Now, take a moment to think about why this is a good or crazy idea. Sweet, now I’ll tell you what I think.

Like millions of others, I watch television shows with Twitter open, tweeting about what’s hilarious or ridiculous. This is particularly fun when I’m watching a show as it is broadcast live; it truly (and literally, I suppose) brings a new dimension to television. Unfortunately, I only watch about 5% of my television live. In fact, Netflix is producing new and exciting programs that are never broadcast “live”, which presents a problem, nay, opportunity!

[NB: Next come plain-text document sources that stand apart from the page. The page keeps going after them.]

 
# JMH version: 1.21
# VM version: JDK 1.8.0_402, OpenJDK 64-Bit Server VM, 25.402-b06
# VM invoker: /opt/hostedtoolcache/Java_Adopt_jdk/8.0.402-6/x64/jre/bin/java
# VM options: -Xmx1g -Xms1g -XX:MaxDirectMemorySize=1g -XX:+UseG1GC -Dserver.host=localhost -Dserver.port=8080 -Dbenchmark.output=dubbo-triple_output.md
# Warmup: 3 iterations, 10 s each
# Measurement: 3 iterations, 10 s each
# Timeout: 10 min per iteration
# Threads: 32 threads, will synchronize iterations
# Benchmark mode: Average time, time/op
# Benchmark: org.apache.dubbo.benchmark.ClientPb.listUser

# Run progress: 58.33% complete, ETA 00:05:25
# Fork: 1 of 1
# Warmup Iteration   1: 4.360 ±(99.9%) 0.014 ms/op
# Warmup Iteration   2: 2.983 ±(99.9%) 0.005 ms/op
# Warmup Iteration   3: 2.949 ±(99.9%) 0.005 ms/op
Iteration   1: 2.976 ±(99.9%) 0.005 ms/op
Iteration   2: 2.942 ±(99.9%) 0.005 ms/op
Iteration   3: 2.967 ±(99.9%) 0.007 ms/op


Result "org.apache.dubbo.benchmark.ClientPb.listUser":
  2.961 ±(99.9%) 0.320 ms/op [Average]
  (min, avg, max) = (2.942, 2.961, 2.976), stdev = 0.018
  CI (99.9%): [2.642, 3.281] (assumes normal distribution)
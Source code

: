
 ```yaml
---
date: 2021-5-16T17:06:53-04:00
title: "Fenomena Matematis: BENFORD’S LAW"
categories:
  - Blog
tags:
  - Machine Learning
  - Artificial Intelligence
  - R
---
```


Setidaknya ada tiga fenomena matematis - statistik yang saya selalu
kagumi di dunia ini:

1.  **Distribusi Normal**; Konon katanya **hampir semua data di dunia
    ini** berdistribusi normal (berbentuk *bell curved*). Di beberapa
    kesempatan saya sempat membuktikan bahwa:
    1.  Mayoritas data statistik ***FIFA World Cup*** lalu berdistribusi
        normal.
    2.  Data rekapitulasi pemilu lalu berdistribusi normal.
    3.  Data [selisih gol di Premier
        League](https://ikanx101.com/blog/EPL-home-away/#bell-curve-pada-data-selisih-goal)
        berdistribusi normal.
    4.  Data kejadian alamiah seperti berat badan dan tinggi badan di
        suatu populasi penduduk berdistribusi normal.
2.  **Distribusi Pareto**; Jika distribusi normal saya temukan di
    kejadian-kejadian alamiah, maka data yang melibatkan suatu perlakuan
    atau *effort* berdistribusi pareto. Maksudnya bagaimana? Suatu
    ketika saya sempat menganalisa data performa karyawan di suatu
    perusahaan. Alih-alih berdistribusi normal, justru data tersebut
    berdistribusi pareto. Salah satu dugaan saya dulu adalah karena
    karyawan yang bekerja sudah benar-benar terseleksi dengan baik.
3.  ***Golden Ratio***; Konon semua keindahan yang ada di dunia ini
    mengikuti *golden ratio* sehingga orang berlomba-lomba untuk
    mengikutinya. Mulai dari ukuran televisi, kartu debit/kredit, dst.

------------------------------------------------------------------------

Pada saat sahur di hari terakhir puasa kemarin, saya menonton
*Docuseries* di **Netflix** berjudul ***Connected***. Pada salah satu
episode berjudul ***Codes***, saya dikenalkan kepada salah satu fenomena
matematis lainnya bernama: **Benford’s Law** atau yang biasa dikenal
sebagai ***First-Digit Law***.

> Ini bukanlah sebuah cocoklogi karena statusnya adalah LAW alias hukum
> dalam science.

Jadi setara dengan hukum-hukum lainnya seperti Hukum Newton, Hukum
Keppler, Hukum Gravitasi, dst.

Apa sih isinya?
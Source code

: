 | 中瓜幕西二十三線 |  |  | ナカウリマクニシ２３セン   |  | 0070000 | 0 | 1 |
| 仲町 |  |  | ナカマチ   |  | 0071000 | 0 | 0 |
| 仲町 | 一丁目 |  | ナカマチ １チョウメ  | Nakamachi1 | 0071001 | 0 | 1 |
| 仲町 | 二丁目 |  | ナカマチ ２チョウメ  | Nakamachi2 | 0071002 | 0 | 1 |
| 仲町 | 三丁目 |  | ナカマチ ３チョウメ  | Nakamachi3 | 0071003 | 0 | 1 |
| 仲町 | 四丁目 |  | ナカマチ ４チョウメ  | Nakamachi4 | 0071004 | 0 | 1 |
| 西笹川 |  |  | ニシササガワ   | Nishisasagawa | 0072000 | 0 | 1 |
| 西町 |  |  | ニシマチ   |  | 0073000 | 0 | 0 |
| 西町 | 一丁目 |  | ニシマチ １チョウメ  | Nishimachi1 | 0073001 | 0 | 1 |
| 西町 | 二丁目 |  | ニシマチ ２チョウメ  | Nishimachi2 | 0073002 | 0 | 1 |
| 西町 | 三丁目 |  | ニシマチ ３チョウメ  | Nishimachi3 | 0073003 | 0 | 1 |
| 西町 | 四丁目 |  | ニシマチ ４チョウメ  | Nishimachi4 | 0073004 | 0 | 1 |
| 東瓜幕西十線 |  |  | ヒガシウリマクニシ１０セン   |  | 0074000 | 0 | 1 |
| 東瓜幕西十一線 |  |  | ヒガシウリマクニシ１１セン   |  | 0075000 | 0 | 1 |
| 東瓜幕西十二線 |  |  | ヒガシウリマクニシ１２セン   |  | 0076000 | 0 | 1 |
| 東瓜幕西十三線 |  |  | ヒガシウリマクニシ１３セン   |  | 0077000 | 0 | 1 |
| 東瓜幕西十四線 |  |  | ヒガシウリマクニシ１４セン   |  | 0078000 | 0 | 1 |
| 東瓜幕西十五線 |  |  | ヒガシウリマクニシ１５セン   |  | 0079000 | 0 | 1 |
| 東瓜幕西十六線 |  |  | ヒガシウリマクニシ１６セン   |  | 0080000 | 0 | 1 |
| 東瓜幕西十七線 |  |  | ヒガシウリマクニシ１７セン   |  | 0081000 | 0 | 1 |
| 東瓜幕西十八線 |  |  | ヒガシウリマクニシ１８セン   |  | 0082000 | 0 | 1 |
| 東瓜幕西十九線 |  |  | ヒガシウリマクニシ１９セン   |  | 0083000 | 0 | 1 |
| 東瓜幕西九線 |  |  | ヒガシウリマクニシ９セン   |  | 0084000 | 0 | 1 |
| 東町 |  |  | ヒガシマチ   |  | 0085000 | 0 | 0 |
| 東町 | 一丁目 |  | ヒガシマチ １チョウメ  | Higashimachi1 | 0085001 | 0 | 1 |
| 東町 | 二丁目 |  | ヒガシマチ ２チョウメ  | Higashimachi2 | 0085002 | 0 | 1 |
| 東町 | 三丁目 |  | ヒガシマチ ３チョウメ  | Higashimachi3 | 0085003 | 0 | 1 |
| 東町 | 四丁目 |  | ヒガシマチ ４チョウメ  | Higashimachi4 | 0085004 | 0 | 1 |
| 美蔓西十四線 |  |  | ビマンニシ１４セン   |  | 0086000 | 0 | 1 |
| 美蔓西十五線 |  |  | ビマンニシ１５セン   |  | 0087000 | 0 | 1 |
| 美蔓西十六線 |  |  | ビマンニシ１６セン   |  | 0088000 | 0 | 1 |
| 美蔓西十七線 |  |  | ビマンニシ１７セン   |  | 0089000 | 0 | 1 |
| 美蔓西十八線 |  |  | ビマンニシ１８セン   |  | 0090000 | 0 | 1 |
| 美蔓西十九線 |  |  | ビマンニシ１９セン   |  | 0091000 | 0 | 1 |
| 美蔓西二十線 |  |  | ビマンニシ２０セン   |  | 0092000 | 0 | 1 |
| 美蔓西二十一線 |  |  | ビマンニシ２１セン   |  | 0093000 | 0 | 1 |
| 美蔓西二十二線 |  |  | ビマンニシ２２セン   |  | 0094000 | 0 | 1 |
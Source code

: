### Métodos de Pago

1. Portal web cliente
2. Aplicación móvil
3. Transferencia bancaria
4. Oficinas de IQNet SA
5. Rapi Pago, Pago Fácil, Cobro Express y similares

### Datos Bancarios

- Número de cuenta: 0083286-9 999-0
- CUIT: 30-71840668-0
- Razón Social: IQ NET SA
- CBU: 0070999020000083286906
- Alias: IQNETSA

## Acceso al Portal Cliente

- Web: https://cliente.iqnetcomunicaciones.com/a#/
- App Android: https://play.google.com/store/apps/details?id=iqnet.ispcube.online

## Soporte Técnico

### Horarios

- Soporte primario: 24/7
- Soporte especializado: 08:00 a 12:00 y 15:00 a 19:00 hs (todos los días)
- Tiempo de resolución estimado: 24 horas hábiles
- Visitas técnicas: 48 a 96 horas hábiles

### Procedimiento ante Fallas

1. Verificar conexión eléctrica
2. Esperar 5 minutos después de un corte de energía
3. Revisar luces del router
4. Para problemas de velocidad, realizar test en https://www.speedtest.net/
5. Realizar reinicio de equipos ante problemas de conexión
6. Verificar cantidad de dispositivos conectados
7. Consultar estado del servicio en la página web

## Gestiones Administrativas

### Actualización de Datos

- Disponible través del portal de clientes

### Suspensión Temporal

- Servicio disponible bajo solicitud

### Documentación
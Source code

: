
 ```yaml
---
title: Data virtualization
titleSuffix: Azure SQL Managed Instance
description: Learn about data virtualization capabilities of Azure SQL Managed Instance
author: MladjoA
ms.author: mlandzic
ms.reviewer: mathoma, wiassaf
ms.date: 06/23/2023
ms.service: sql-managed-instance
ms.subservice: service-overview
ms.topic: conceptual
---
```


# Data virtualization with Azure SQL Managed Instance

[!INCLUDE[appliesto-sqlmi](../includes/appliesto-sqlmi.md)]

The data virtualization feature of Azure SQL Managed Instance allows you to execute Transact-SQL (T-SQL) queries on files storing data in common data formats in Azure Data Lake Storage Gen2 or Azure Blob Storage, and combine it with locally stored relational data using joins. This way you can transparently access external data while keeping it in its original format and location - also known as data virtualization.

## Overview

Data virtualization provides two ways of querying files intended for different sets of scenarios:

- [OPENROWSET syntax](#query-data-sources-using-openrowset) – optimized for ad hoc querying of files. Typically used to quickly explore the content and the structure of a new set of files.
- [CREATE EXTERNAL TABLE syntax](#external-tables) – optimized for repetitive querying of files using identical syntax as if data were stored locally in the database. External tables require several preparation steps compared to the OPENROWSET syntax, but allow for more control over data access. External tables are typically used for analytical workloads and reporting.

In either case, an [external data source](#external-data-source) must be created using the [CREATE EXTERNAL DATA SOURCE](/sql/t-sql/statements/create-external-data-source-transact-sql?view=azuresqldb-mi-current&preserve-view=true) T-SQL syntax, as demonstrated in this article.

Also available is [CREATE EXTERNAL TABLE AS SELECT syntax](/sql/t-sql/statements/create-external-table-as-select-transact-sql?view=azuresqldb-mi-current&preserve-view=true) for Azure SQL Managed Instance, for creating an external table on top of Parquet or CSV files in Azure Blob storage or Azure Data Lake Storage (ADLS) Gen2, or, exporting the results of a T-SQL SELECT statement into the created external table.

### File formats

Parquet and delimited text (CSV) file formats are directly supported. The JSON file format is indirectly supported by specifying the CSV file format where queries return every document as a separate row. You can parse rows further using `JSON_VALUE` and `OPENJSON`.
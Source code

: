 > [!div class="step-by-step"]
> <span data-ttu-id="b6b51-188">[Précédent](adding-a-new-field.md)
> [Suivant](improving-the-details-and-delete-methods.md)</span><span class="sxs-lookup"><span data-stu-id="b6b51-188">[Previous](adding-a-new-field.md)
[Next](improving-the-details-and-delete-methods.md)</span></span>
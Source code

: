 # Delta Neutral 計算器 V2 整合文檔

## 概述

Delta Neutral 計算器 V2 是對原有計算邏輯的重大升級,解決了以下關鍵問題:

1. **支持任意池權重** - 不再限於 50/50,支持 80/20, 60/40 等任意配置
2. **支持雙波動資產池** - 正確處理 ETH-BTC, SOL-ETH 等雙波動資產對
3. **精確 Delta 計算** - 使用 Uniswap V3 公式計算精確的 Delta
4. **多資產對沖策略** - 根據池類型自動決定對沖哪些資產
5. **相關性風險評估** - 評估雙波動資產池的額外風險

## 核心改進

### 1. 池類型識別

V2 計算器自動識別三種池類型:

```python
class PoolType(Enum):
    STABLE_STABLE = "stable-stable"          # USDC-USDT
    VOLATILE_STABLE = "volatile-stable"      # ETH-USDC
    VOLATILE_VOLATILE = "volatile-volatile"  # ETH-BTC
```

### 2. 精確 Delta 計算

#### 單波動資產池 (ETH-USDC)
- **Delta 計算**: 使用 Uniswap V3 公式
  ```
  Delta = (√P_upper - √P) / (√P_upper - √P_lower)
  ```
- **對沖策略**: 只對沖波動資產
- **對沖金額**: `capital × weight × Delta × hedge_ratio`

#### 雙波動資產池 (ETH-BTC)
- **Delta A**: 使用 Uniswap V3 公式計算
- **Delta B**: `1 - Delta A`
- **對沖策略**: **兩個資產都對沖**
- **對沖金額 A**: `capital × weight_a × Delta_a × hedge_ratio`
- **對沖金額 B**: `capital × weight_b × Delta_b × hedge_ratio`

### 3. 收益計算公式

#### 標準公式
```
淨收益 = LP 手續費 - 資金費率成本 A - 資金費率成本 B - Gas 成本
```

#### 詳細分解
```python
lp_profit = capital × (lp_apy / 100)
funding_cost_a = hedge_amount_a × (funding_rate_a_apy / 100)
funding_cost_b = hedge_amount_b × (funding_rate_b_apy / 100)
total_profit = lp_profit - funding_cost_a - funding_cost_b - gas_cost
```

I would like to experience my non-live programs like I experience my live ones. Give me an app that shows me tweets about the program I’m watching from any of my friends AND have them appear in my timeline at the same relative time they were tweeted. In other words, if my friend Karen watched the first episode of Orange is the New Black last week and tweeted about an early scene 6 minutes into the episode, I should see this tweet come up when I am watching the same episode and am 6 minutes in.

And now, the reason Twitter would acquire Shazam. If you don’t know, Shazam can listen to an audio sample and determine the song. Lately, they’ve been using the same technology to help advertisers and television networks show you supplemental material on your phone.

Imagine if the Twitter app listened to the noise around you while you tweeted and determined what, if any, program you were watching (something Shazam can do) and recorded the relative timestamp. Then, if a friend watched the same program hours or months later, they’d be able to enjoy the experience as if it was live. It would just mean opening up the Twitter app and letting it determine what show you’re watching. Then tweets could stream in, seemingly real-time. Pretty awesome, no?

Obviously, there are a host of reasons this would fail. Here are two:

  1. Bootstrapping: It’s going to take a long time for enough of your friends to watch that obscure BBC show you love. Of course, this could be solved by only allowing tags for popular shows or augmenting your friends tweets with popular ones. You could also try and filter these time-shifted tweets into your regular stream.

  2. Technology: You’d need the user to be tweeting from an app and not the web to capture the audio. This would mean more fragmentation, but maybe it’d be another way for Twitter to push users toward their app.

Again, this idea is a little ridiculous and I realize that. Still, I want it to exist very badly. If it got good enough, watching awards shows or sports would be just as exciting on a time-shift as it would be live. It could be truly awesome.